WISE - Blog for March 2014 by Victoria Collins, Ph.D., CFP Founder, Invest In Yourself and Co-Founder of WISE
Three friends each put $5,000 into the stock market every year since 1960. Samantha was very lucky and managed to pick the best day of every year to buy. Jenny’s approach was easier and more consistent. She didn’t try to time the market but instead invested on July 1st each year. Meg, like Samantha did try to time the market, but unfortunately chose the worst possible day to invest each and every year.
You’ve probably asked yourself – is this a good time to invest or should I wait? That’s especially true when we face a geo-political situation like we are now with Russia, or we have concerns about interest rates rising or corporate profit margins being squeezed. The fact is no one – not even professionals – can tell you whether any one day, week or month is better than another to invest. The direction of the market is clear only after it happens.
An investment advisor will tell you to 1) determine just how comfortable you are with risk, 2) allocate or dedicate a certain amount of your funds to equities and to bonds and to diversify across those categories to further reduce that risk and 3) to not let emotions drive how you invest in either bull or bear markets. In other words consistency is key.

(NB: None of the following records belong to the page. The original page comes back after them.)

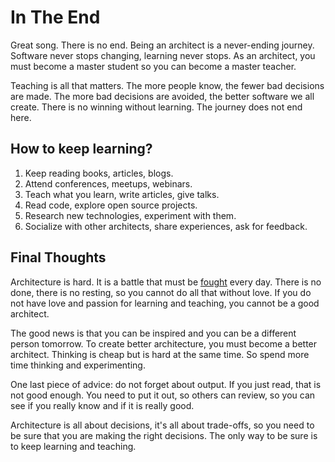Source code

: # In The End

Great song. There is no end. Being an architect is a never-ending journey. Software never stops changing, learning never stops. As an architect, you must become a master student so you can become a master teacher.

Teaching is all that matters. The more people know, the fewer bad decisions are made. The more bad decisions are avoided, the better software we all create. There is no winning without learning. The journey does not end here. 

## How to keep learning?

1. Keep reading books, articles, blogs.
2. Attend conferences, meetups, webinars.
3. Teach what you learn, write articles, give talks.
4. Read code, explore open source projects.
5. Research new technologies, experiment with them.
6. Socialize with other architects, share experiences, ask for feedback.

## Final Thoughts

Architecture is hard. It is a battle that must be [fought](https://diego-pacheco.blogspot.com/2023/08/fighting-complexity.html) every day. There is no done, there is no resting, so you cannot do all that without love. If you do not have love and passion for learning and teaching, you cannot be a good architect.

The good news is that you can be inspired and you can be a different person tomorrow. To create better architecture, you must become a better architect. Thinking is cheap but is hard at the same time. So spend more time thinking and experimenting.

One last piece of advice: do not forget about output. If you just read, that is not good enough. You need to put it out, so others can review, so you can see if you really know and if it is really good. 

Architecture is all about decisions, it's all about trade-offs, so you need to be sure that you are making the right decisions. The only way to be sure is to keep learning and teaching.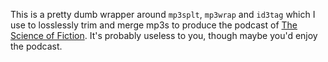 This is a pretty dumb wrapper around `mp3splt`, `mp3wrap` and `id3tag` which I
use to losslessly trim and merge mp3s to produce the podcast of [The Science of
Fiction][sof]. It's probably useless to you, though maybe you'd enjoy the
podcast.

[sof]: http://www.scienceoffiction.co.uk/
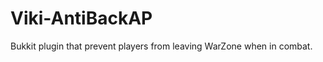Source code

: Viki-AntiBackAP
===============

Bukkit plugin that prevent players from leaving WarZone when in combat.
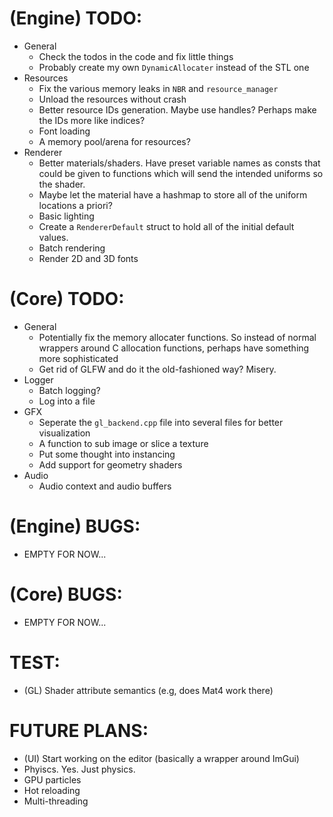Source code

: # (Engine) TODO: 
* General 
    - Check the todos in the code and fix little things
    - Probably create my own `DynamicAllocater` instead of the STL one
* Resources 
    - Fix the various memory leaks in `NBR` and `resource_manager`
    - Unload the resources without crash
    - Better resource IDs generation. Maybe use handles? Perhaps make the IDs more like indices?
    - Font loading 
    - A memory pool/arena for resources?
* Renderer 
    - Better materials/shaders. Have preset variable names as consts that could be given to functions which will send the intended uniforms so the shader.
    - Maybe let the material have a hashmap to store all of the uniform locations a priori?
    - Basic lighting
    - Create a `RendererDefault` struct to hold all of the initial default values.
    - Batch rendering 
    - Render 2D and 3D fonts

# (Core) TODO: 
* General
    - Potentially fix the memory allocater functions. So instead of normal wrappers around C allocation functions, perhaps have something more sophisticated
    - Get rid of GLFW and do it the old-fashioned way? Misery.
* Logger 
    - Batch logging? 
    - Log into a file
* GFX 
    - Seperate the `gl_backend.cpp` file into several files for better visualization
    - A function to sub image or slice a texture 
    - Put some thought into instancing
    - Add support for geometry shaders
* Audio 
    - Audio context and audio buffers

# (Engine) BUGS: 
- EMPTY FOR NOW...

# (Core) BUGS: 
- EMPTY FOR NOW...

# TEST: 
- (GL) Shader attribute semantics (e.g, does Mat4 work there)

# FUTURE PLANS: 
- (UI) Start working on the editor (basically a wrapper around ImGui)
- Phyiscs. Yes. Just physics.
- GPU particles
- Hot reloading
- Multi-threading
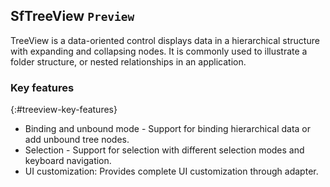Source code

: ## SfTreeView `Preview`

TreeView is a data-oriented control displays data in a hierarchical structure with expanding and collapsing nodes. It is commonly used to illustrate a folder structure, or nested relationships in an application.

### Key features
{:#treeview-key-features}

* Binding and unbound mode - Support for binding hierarchical data or add unbound tree nodes.
* Selection - Support for selection with different selection modes and keyboard navigation.
* UI customization: Provides complete UI customization through adapter.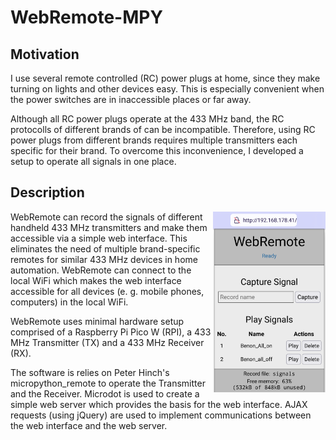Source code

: # WebRemote-MPY

## Motivation
I use several remote controlled (RC) power plugs at home, since they make turning on lights
and other devices easy. This is especially convenient when the power switches are in
inaccessible places or far away. 

Although all RC power plugs operate at the 433 MHz band, the RC protocolls of different brands of
can be incompatible. Therefore, using RC power plugs from different brands requires multiple transmitters each specific for 
their brand. To overcome this inconvenience, I developed a setup to operate all signals in one place.

## Description

<img align="right"  src="doc/Screenshot_20240702-110706.png" width="180" height="auto" /> WebRemote can record the signals of different handheld 433 MHz transmitters and make them accessible via a simple web interface. This eliminates the need of multiple brand-specific remotes for similar 433 MHz devices in home automation. WebRemote can connect to the local WiFi which makes the web interface accessible for all devices (e. g. mobile phones, computers) in the local WiFi.

WebRemote uses minimal hardware setup comprised of a Raspberry Pi Pico W (RPI), a 433 MHz Transmitter (TX) and a 433 MHz Receiver (RX).

The software is relies on Peter Hinch's micropython_remote to operate the Transmitter and the Receiver.
Microdot is used to create a simple web server which provides the basis for the web interface.
AJAX requests (using jQuery) are used to implement communications between the web interface and the web server.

This was the clear message from both Laura Tarbox, CFP of the Tarbox Group and from Marilyn Blank, CPA who spoke on Tax Tips for Chicks at the WISE/WomanSage dinner on March 11, 2014. Their outstanding presentation gave us not only a wealth of information for our own taxes and investments but was entertaining and engaging as well.
How does consistency vs. market timing compare in real life? Surprisingly, Samantha’s, Jenny’s and Meg’s returns were pretty similar over time. Sam, with her good “luck” had an average annual return over all those years of 12.8% vs. Jenny’s consistent approach which produced 12.6%/year and Meg’s unlucky timing which gave her a return of 12.1%/year. Their friend Margo was very conservative and wanted her money to be “safe” so she invested her $5,000/year in treasury. Her funds grew over the entire time to less than one quarter of the consistent approach used by Jenny.